Asbest-Entfernung und -Entsorgung
Auch zum Thema Asbestsanierung und -entsorgung wurden bei der Asbestonomy verschiedene Strategien vorgestellt. Muhammad Uzair Javed berichtete über ein Projekt zur Asbestsanierung in der pakistanischen Düngemittelindustrie.
Cindy Bekker sprach über den Stand der Asbestsanierung in den Niederlanden. Dort werden asbesthaltige Produkte in Abhängigkeit von der verwendeten Asbestart und dem Asbestgehalt in Fasern pro Kubikmeter in die Risikoklassen 1, 2 oder 2a eingeteilt.
Arbeiten im Bereich der Risikoklasse 1 dürfen auch von nicht-zertifizierten Unternehmen durchgeführt werden, wenn deren Personal geschult ist. Die Arbeiten sind anzumelden und am Ende genügt eine Sichtkontrolle. Für Arbeiten im Bereich der Risikoklassen 2 und 2a gelten strengere Regeln: Hier dürfen nur zertifizierte Unternehmen arbeiten, die Arbeiten müssen gemeldet werden und am Ende ist eine Luftmessung durch ein akkreditiertes Labor vorgeschrieben.
Neutralisation von Asbest
Die Entfernung von Asbest ist nur ein Schritt. Aber wohin mit dem Schadstoff, wenn er als Abfall deklariert ist? Auf Dauer ist die Deponierung sicher nicht das Mittel der Wahl, denn die Fasern sind nicht ungefährlich und der Deponieraum ist begrenzt. Am besten wäre es daher, diese Fasern unschädlich zu machen. Dazu wurden bei der Asbestonomy verschiedene Methoden vorgeschlagen, entweder durch hohe Temperaturen bis hin zum Schmelzen oder durch biologische Methoden. Beide Verfahren haben ihre Schwächen.
Hubert Domergues stellte eine andere Methode vor, um die gefährliche Faser eventuell zu neutralisieren. Das vorgeschlagene Verfahren neutralisiert den Asbest bei hohen Temperaturen und niedrigem Druck mit Schwefelsäure. Dadurch kann der Asbest zumindest im Labormaßstab vollständig zerstört werden und die neutralen, nicht mehr gefährlichen Endprodukte können einem Recycling zugeführt werden. Darunter fallen Silikate und Gips sowie Magnesiumsalze als Rohstoff. In einem nächsten Schritt soll das Verfahren in diesem Jahr vom Labormaßstab in eine Pilotanlage überführt werden.

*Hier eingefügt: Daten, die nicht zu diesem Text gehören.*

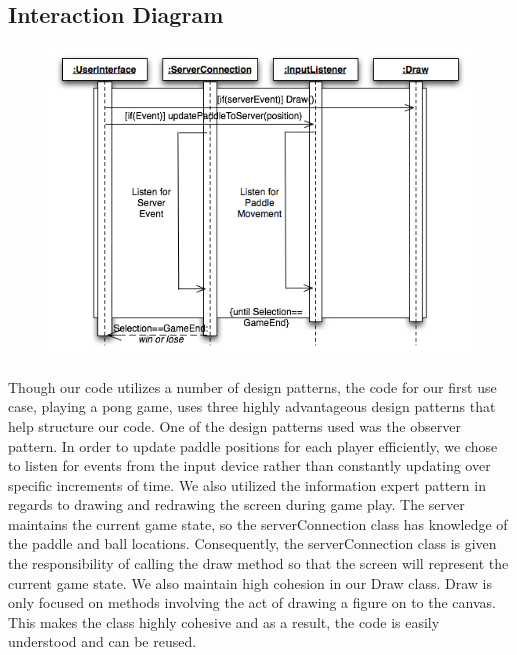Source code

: \documentclass[12pt]{article}
\begin{document}

\subsection{Interaction Diagram}
\begin{figure}
\begin{center}
\includegraphics[scale=.7]{InteractionDiagram.png}
\caption{\label{InteractionDiagram}}
\end{center}
\end{figure}
Though our code utilizes a number of design patterns, the code for our first use case, playing a pong
game, uses three highly advantageous design patterns that help structure our code.
One of the design patterns used was the observer pattern.  In order to update paddle positions for each
player efficiently, we chose to listen for events from the input device rather than constantly updating
over specific increments of time.  We also utilized the information expert pattern in regards to drawing
and redrawing the screen during game play.  The server maintains the current game state, so the
serverConnection class has knowledge of the paddle and ball locations.  Consequently, the serverConnection
class is given the responsibility of calling the draw method so that the screen will represent the
current game state.  We also maintain high cohesion in our Draw class.  Draw is only focused on methods
involving the act of drawing a figure on to the canvas.  This makes the class highly cohesive and as a
result, the code is easily understood and can be reused.
\end{document}
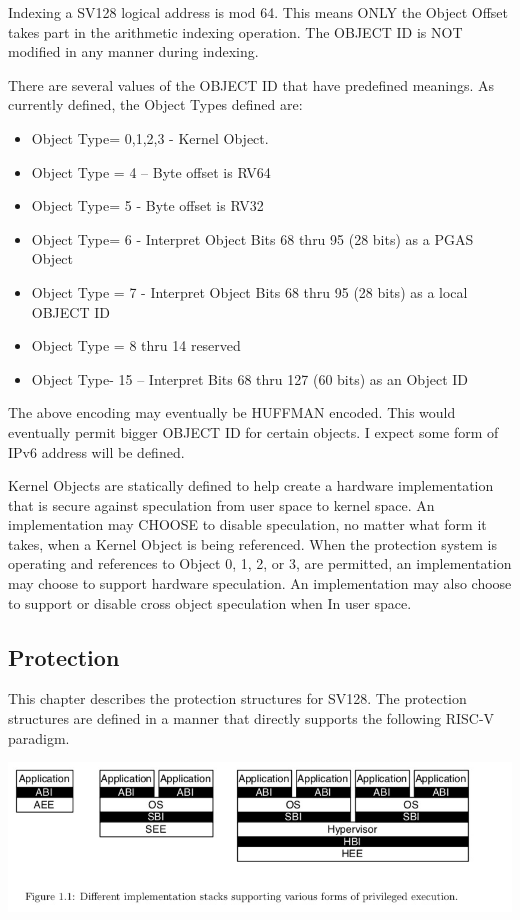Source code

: \documentclass{article}
\begin{document}
Indexing a SV128 logical address is mod 64.  This means ONLY the Object Offset takes part in the arithmetic indexing operation.  The OBJECT ID is NOT modified in any manner during indexing.

There are several values of the OBJECT ID that have predefined meanings.  As currently defined,  the Object Types defined are: 


\begin{itemize}
\item Object  Type= 0,1,2,3 -  Kernel Object.
\item   Object  Type = 4 – Byte offset is RV64
\item   Object  Type=  5 -  Byte offset is RV32
\item   Object   Type= 6 -   Interpret Object Bits 68 thru 95 (28 bits) as a PGAS Object
\item   Object Type = 7 -    Interpret Object Bits 68 thru 95 (28 bits) as a local OBJECT ID
\item   Object  Type = 8 thru 14 reserved
\item  Object  Type- 15 – Interpret Bits 68 thru 127 (60 bits) as an Object ID

\end{itemize}

The above encoding may eventually be HUFFMAN encoded.  This would eventually permit bigger OBJECT ID for certain objects.  I expect some form of IPv6 address will be defined.

Kernel Objects are statically defined to help create a hardware implementation that is secure against speculation from user space to kernel space.  An implementation may CHOOSE to disable speculation, no matter what form it takes,  when a Kernel Object is  being referenced.  When the protection system is operating  and references to  Object 0, 1, 2, or 3,  are permitted,  an implementation may choose to support hardware speculation.  An implementation may also choose to support or disable cross object speculation when In user space.

\subsection{Protection}

This chapter describes the protection structures  for SV128.  The protection structures are defined in a manner that directly supports the following RISC-V paradigm.

\begin{center}
\includegraphics[scale = .4]
{figures/figure1c_riscv_stacks.jpg}
\centering
\end{center}
\end{document}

Fazit: spannende internationale Einblicke in Asbest-Strategien
Die Asbestonomy hat viele spannende Einsichten in die Situation und die Strategien in anderen Ländern geliefert, was auf rein deutschsprachigen Konferenzen oft zu kurz kommt. Einige Ansätze sind international sehr unterschiedlich, während andere sich zu ähneln scheinen. Interessant ist auch, wie oft andere Länder gerade beim Asbest-Management und bei der Sanierungsplanung die Nase vorn haben. Hier können wir uns in Deutschland sicher noch einiges abschauen. Wir hoffen daher, im nächsten Jahr wieder dabei sein zu können und dass aus Deutschland mehr Resonanz kommt. Wir alle können nur voneinander lernen.